Elrod · September 10, 2021, 10:47pm

How about

function sigmoid_prime(z)
    s = sigmoid(z)
    return muladd(-s, x, x)
end

This should use a single vfnmadd (fused negative multiply add) instruction instead of a sub and mul.
Plenty of other minor possibilities, e.g.

function predict(a, biases, weights)
    for (b, w) in zip(biases, weights)
        a .= sigmoid.(w*a .+ b);
    end
    return vec(a);
end

Oscar_Smith · September 10, 2021, 10:49pm

I was going for more new user targeted feedback, but that would be better.

DNF · September 10, 2021, 11:15pm

I didn’t read all your code, but this

is a big red flag. It will create a Vector{Any}, which is terrible for performance. Make sure to give it a proper type, such as

zs = Float64[]

or whatever is appropriate.

DNF · September 10, 2021, 11:22pm

This isn’t so much about performance, but there’s little reason to create an nx1 matrix and then turn it into a vector:

Just make it a vector in the first place:

e = zeros(10)
e[y+1] = 1
return e

And drop the semicolons.

way2toronto · September 11, 2021, 6:59pm

Thanks. This has sped up the code by about 5%. But so did the Python code, so the relative performance remains about 2.5x in favour of Python.

way2toronto · September 11, 2021, 7:01pm

Agreed. I’ve made the changes.

way2toronto · September 11, 2021, 7:02pm

Changed this as well, however it doesn’t help with the performance. I even tried pre-allocating as and zs at a parent function level and passing as arguments, but doesn’t help either. The bottleneck is somewhere else.

way2toronto · September 11, 2021, 7:06pm

Thank you and I agree with the suggestion if absolute performance is needed. However, I try to keep the Julia code in sync with Python part so that the comparison is apples to apples.

lmiq · September 11, 2021, 7:48pm

You code seems reasonably well structured in functions. Do you know where is the bottleneck? Which functions take most of the time?

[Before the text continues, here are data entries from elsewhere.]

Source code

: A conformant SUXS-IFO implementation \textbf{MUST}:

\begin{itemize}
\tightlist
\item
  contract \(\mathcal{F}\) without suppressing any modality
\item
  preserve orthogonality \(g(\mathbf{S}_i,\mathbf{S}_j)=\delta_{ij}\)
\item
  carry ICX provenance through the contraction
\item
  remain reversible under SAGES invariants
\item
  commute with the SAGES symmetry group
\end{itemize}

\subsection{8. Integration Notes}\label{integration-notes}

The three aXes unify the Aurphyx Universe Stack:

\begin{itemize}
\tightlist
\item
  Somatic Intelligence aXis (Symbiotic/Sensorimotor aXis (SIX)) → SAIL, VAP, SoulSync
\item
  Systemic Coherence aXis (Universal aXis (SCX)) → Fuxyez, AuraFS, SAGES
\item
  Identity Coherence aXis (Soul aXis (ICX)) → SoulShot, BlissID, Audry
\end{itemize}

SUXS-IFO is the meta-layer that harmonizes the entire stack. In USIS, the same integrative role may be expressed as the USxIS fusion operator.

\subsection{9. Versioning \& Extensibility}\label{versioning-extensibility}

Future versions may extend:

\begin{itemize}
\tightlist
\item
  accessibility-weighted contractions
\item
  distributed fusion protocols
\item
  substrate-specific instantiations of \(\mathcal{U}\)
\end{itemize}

You can profile it: Profiling · The Julia Language

and then ask for help in optimizing the function which is slowing your code down.

At the same time, it is not reasonable to “compare apples to apples” in that sense: on the one hand, if you keep your code as the same series of vectorized operations, i. e. if the python code is already just a bunch of vectorized calls to library functions in all performant critical parts, then there is no reason for Julia to be faster. Julia will be similar in speed if these vector operations are made “correctly” from the Julia point of view as well (mainly I mean that you have to take care of using @views and fusing broadcasted operations; there are some situations where you may be getting that from the python syntax and not from the Julia one as it is).

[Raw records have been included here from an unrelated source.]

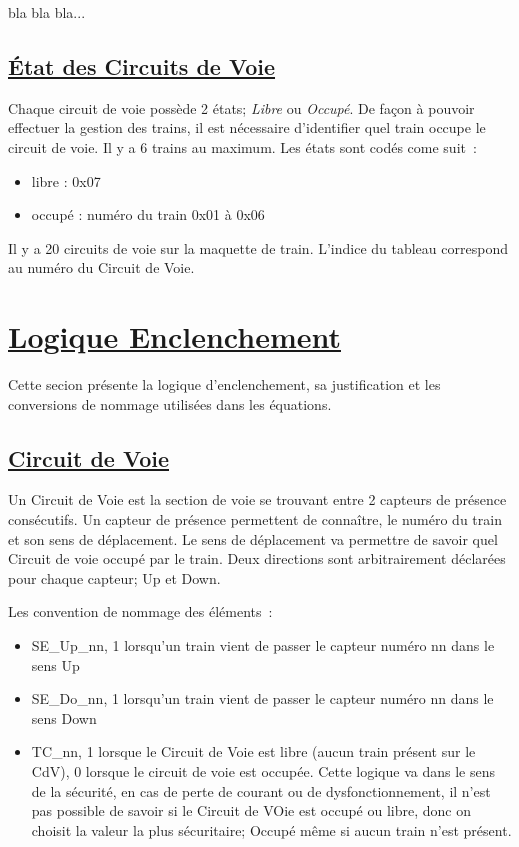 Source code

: bla bla bla...

  
\subsection{\underline{\'Etat des Circuits de Voie}}
\label{sec:st_sig}

Chaque circuit de voie possède 2 états; \emph{Libre} ou
\emph{Occupé}. De façon à pouvoir effectuer la gestion des trains, il
est nécessaire d'identifier quel train occupe le circuit de voie.  Il
y a 6 trains au maximum. Les états sont codés come suit~:
\begin{itemize}
  \item libre : 0x07
  \item occupé : numéro du train 0x01 à 0x06
\end{itemize}  

Il y a 20 circuits de voie sur la maquette de train. L'indice du
tableau correspond au numéro du Circuit de Voie.




\newpage
\section{\underline{Logique Enclenchement}}
\label{sec:log_enc}

Cette secion présente la logique d'enclenchement, sa justification et
les conversions de nommage utilisées dans les équations.

\subsection{\underline{Circuit de Voie}}
\label{sec:CdV}

Un Circuit de Voie est la section de voie se trouvant entre 2 capteurs
de présence consécutifs. Un capteur de présence permettent de
connaître, le numéro du train et son sens de déplacement. Le sens de
déplacement va permettre de savoir quel Circuit de voie occupé par le
train. Deux directions sont arbitrairement déclarées pour chaque
capteur; Up et Down.

Les convention de nommage des éléments~:
\begin{itemize}
\item SE\_Up\_nn, 1 lorsqu'un train vient de passer le capteur numéro
  nn dans le sens Up
\item SE\_Do\_nn, 1 lorsqu'un train vient de passer le capteur numéro
  nn dans le sens Down
\item TC\_nn, 1 lorsque le Circuit de Voie est libre (aucun train
  présent sur le CdV), 0 lorsque le circuit de voie est occupée. Cette
  logique va dans le sens de la sécurité, en cas de perte de courant
  ou de dysfonctionnement, il n'est pas possible de savoir si le
  Circuit de VOie est occupé ou libre, donc on choisit la valeur la
  plus sécuritaire; Occupé même si aucun train n'est présent.
\end{itemize}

But to really take advantage of Julia you need to use the structure of your problem and operations and liberate your self from the constraint of having to write everything as a series vectorized operations. Then, if your problem has specific characteristics that allow optimization, the Julia code can be much faster. The possibility of fusing many vector operations in a loop, avoiding a lot of intermediate vectors, is one of those possibilities.

ToucheSir · September 12, 2021, 6:23pm

I took the liberty of tweaking the code to be as close to the updated Python implementation at https://github.com/MichalDanielDobrzanski/DeepLearningPython/blob/master/network.py as possible:

using MLDatasets, Random, BenchmarkTools

function vectorized_result(y)
    e = zeros(10)
    e[y + 1] = 1
    return e
end

process_sample(x, y) = collect(reshape(x, 28 * 28, 1)), vectorized_result(y)

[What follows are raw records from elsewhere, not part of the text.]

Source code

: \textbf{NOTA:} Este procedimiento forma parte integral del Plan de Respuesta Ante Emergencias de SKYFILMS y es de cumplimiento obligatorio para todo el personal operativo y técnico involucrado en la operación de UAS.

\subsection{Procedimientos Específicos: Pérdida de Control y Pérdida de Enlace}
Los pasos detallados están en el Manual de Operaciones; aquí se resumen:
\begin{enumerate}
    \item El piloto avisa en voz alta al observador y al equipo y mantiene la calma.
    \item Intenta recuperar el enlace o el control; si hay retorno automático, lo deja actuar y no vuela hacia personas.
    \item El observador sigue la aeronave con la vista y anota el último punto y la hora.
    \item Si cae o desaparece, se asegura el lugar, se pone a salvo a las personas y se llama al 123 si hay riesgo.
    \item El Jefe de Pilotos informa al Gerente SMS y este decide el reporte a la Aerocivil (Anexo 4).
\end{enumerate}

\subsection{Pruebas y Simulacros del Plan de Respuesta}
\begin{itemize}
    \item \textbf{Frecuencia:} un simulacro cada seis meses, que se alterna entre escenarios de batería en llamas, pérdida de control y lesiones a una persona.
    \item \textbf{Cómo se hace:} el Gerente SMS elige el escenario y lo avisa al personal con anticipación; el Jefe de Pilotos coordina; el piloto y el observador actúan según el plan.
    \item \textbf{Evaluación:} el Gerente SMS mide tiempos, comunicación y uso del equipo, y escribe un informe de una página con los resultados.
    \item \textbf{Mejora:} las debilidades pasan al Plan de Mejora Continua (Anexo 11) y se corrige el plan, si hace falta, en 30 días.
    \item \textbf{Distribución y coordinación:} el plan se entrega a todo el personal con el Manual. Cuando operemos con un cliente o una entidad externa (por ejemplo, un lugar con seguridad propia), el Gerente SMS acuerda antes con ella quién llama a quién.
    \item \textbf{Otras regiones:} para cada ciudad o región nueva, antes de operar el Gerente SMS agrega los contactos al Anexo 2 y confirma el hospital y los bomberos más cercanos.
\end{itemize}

sigmoid(z) = 1 / (1 + exp(-z))

function sigmoid_prime(z)
    s = sigmoid(z)
    return s * (1 - s)
end

function predict(a, biases, weights)
    for (b, w) in zip(biases, weights)
        a = sigmoid.(w * a .+ b)
    end
    return vec(a)
end

function evaluate(test_data, biases, weights)
    test_results = [(argmax(predict(x, biases, weights)), y) for (x, y) in test_data]
    return sum(y[pred] for (pred, y) in test_results)
end

cost_prime(output, y) = output - y

function backpropagation(x, y, biases, weights, nabla_b, nabla_w)
    nabla_b = [zeros(size(b)) for b in biases]
    nabla_w = [zeros(size(w)) for w in weights]
    a = x
    as = [a]
    zs = Matrix{Float64}[]
    for (b, w) in zip(biases, weights)
        z = w * a + b
        push!(zs, z)
        a = sigmoid.(z)
        push!(as, a)
    end
    delta = cost_prime.(as[end], y) .* sigmoid_prime.(zs[end])
    nabla_b[end] = delta
    nabla_w[end] = delta * as[end - 1]'
    for l in 1:length(zs) - 1
        delta = weights[end - l + 1]' * delta .* sigmoid_prime.(zs[end - l])
        nabla_b[end - l] = delta
        nabla_w[end - l] = delta * as[end - l - 1]'
    end
    return nabla_b, nabla_w
end

function update_mini_batch(minibatch, eta, biases, weights)
    nabla_b = [zeros(size(b)) for b in biases]
    nabla_w = [zeros(size(w)) for w in weights]
    for (x, y) in minibatch
        delta_nabla_b, delta_nabla_w = backpropagation(x, y, biases, weights, nabla_b, nabla_w)
        nabla_b = [nb + dnb for (nb, dnb) in zip(nabla_b, delta_nabla_b)]
        nabla_w = [nw + dnw for (nw, dnw) in zip(nabla_w, delta_nabla_w)]
    end
    biases  = [b - (eta / length(minibatch)) * nb for (b, nb) in zip(biases, nabla_b)]
    weights = [w - (eta / length(minibatch)) * nw for (w, nw) in zip(weights, nabla_w)]
    return biases, weights
end

function SGD(train_data, epochs, mini_batch_size, eta, biases, weights, test_data)
    n_train = length(train_data)
    for j in 1:epochs
        shuffle!(train_data)
        train_minibatches = [train_data[k:k + mini_batch_size - 1] for k in 1:mini_batch_size:n_train]
        for minibatch in train_minibatches
            (biases, weights) = update_mini_batch(minibatch, eta, biases, weights)
        end
        res = evaluate(test_data, biases, weights)
        print("Epoch $j: $res / $(length(test_data))\n")
    end
    return biases, weights
end

let
    train_x, train_y = MNIST.traindata(Float64, 1:50_000)
    train_data = process_sample.(eachslice(train_x, dims=3), train_y)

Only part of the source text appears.